O fundo planeja fazer outros investimentos no país?
Não temos nenhum plano iminente. Estamos abertos a isso e conversando com algumas empresas brasileiras, mas por enquanto estamos satisfeitos com o aporte que fizemos.

Os US$ 52 milhões levantados está dentro do que costumam receber as start-ups do Vale do Silício, por exemplo?
Sim. Está na faixa do que geralmente ocorre nos EUA. Digamos que se fosse uma empresa americana, o valor investido teria sido ligeiramente maior, mas não dramaticamente diferente do que as empresas americanas nesse patamar costumam levantar.

E qual é a importância do aporte na Nubank em relação à carteira de investimentos do fundo prevista para este ano?
O investimento total foi de cerca de US$ 50 milhões, dos quais US$ 30 milhões vieram do Founders Fund. O restante veio de outros investidores. Isso é provavelmente 5% do que iremos investir neste ano.
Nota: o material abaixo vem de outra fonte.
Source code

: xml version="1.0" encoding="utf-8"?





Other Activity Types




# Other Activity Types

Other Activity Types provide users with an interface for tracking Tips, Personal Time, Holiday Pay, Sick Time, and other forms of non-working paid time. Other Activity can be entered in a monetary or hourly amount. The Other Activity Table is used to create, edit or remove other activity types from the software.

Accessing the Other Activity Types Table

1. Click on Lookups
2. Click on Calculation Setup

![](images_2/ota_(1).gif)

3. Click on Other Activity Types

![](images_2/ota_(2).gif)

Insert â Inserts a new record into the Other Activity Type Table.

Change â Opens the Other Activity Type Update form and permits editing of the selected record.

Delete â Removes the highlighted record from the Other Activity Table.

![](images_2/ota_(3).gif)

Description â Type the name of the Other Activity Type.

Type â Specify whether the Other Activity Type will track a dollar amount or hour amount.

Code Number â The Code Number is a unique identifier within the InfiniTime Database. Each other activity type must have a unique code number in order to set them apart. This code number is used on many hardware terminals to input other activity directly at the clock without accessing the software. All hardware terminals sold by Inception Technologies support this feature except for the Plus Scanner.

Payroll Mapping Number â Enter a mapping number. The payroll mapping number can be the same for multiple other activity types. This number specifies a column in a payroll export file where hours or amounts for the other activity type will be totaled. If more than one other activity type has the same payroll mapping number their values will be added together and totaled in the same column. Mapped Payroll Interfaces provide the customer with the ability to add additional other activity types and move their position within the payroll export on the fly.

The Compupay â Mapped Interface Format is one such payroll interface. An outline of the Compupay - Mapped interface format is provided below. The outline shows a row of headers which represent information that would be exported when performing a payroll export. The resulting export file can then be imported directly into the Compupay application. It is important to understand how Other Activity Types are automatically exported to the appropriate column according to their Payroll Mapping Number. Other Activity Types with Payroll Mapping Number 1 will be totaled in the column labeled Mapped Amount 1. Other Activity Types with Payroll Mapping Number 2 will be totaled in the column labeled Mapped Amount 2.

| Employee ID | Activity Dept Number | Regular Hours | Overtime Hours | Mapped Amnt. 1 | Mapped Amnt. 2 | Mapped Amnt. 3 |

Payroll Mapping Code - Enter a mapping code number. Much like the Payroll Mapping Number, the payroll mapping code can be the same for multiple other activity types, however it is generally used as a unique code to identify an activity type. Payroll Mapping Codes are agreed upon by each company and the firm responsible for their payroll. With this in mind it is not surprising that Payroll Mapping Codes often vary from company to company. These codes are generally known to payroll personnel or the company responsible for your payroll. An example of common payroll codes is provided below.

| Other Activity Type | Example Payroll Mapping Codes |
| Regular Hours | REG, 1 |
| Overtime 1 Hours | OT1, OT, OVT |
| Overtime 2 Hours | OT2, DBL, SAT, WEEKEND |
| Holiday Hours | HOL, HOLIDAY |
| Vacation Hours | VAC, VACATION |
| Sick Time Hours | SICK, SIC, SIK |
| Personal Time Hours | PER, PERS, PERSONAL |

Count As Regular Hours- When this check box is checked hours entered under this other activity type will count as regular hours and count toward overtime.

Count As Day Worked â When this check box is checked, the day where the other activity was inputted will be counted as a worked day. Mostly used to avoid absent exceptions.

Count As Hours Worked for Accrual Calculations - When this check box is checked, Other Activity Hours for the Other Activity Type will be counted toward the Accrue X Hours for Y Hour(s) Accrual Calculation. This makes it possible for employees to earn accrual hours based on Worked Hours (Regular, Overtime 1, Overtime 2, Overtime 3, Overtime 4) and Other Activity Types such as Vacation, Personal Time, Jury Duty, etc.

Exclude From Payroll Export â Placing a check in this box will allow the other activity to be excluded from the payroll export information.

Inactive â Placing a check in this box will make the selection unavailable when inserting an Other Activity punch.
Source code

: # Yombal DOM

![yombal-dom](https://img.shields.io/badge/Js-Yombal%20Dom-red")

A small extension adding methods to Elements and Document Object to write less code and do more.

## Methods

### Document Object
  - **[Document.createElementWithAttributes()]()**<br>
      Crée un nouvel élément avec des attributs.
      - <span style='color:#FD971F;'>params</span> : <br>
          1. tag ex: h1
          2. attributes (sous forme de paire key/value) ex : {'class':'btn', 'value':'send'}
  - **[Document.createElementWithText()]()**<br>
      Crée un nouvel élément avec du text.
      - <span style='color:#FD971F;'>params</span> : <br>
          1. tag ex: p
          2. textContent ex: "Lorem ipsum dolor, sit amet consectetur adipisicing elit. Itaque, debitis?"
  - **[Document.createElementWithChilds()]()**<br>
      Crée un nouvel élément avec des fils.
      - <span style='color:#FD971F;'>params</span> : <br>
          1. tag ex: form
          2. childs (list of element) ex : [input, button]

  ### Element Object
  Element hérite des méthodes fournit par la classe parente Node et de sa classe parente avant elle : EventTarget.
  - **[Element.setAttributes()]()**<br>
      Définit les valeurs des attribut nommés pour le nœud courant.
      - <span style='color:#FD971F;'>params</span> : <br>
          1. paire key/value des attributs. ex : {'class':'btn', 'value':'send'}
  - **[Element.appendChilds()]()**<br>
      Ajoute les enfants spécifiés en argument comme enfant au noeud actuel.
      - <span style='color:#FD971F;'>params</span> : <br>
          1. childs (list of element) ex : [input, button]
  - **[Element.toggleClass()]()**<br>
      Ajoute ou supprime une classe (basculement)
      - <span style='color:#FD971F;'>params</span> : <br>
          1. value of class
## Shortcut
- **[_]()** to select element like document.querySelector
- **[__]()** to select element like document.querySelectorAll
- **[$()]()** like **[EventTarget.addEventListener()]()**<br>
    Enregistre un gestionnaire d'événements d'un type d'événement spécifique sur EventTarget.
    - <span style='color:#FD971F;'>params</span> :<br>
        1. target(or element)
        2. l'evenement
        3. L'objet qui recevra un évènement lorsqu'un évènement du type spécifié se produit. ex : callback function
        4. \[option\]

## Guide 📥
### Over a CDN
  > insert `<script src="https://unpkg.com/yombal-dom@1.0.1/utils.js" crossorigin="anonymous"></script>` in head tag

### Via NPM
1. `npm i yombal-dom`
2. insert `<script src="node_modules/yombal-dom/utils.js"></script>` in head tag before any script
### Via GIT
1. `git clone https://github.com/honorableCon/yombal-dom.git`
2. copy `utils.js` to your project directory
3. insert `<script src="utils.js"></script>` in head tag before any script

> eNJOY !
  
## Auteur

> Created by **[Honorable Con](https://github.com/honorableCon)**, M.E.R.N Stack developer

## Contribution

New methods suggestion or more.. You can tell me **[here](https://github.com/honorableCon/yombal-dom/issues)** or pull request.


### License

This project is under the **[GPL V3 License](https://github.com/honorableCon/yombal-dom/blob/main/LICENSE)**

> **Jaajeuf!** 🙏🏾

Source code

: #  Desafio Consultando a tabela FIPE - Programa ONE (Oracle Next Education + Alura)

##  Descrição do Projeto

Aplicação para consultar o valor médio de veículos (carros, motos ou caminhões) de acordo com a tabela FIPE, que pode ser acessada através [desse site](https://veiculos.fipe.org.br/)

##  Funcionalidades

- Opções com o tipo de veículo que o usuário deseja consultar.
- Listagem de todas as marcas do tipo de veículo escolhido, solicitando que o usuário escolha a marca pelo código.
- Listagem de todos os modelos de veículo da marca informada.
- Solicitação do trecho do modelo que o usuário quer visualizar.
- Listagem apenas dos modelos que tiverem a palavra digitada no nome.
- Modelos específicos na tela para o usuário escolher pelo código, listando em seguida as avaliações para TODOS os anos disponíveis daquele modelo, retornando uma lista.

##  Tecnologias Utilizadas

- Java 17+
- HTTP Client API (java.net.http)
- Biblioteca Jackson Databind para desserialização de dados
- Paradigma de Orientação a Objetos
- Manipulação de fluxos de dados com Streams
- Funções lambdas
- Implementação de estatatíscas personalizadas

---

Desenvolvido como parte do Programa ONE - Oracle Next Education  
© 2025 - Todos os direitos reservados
Em quantas empresas o fundo pretende investir neste ano?
Costumamos investir em 15 a 30 empresas por ano. Foi assim nos últimos anos e é o que pretendemos para este.

Há algum setor prioritário no Brasil?
Estamos abertos a qualquer segmento, em todo o mundo. Nós brincamos que somos agnósticos, no sentido de que fazemos qualquer coisa, sem direcionamento.

RAIO-X

Idade
33 anos

Função
Sócio do Founders Fund

Atuação
Investidor em start-ups, fundou a Topguest, software de programas de fidelidade usado, por exemplo, pela United Airlines. Atualmente pesquisa e aloca recursos em startups com potencial. É comentarista de empreendedorismo para Bloomberg, CNBC e Fox Business.

Formação
Graduado em comércio pela Queen's University em Kingston, Canadá.